11 settembre del 1999, fanno il loro ingresso sul centrale di New York due ragazze giovanissime. La prima è svizzera, ha gli occhi chiari e un sorriso solare. Martina Hingis ha già vinto diversi Slam ed è stata numero 1 del mondo, nonostante abbia ancora 18 anni. La seconda è statunitense, una delle poche afroamericane nel circuito, ma in buona compagnia grazie alla sorella maggiore, Venus. Serena Williams è emozionata ma determinata, come può esserlo una 17enne che gioca la più importante partita della sua giovane carriera. Serena serve forte, si muove bene e colpisce la palla fortissimo, soprattutto con il dritto. Martina usa angoli stretti, traiettorie taglienti e variazioni per contenere la potenza della sua avversaria. Il match è intrigante, ma il punteggio è chiaro: è Serena Williams a sollevare il trofeo, il primo di 23 a livello Slam.

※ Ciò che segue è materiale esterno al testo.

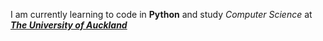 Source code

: I am currently learning to code in **Python** and study _Computer Science_ at [_**The University of Auckland**_ ](https://www.auckland.ac.nz)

A distanza di 22 anni, due teenager tornano a scontrarsi in finale a New York. Non sarà una replica di quella partita, non sappiamo come sarà il futuro di Leylah Fernandez ed Emma Raducanu, ma in qualche modo se ne recupera tutto il fascino. Leylah ha dimostrato due grandi qualità raggiungendo questa finale: un’intelligenza tattica fuori dal comune ed una grande passione per le lotte. L’ordine che ha in campo, la visione del gioco, la capacità di tenere sempre d’occhio l’avversaria, le permettono già di contraddistinguersi nel circuito. Ha affrontato tanti momenti complessi in questa sua cavalcata, e tutti gli upset messi a segno sono arrivati in tre lottati set, sintomo di lucidità e freddezza nel momento opportuno. Lucidità che non ha avuto invece Aryna Sabalenka, la più esperta in campo, che ha sicuramente sentito addosso la pressione della grande favorita per la vittoria finale. Per lei, la soddisfazione di aver giocato finalmente due semifinali Slam, ma anche un boccone amarissimo da buttare giù, e anche in fretta, per non compromettere il resto di stagione. Fernandez ha dimostrato di saper leggere il gioco di qualsiasi avversaria, dalle più potenti – Osaka e appunto Sabalenka – a quelle più costruttive e difensive – Kerber e Svitolina -. Per lei c’è un’ultima prova del nove, e non sembra delle più agevoli.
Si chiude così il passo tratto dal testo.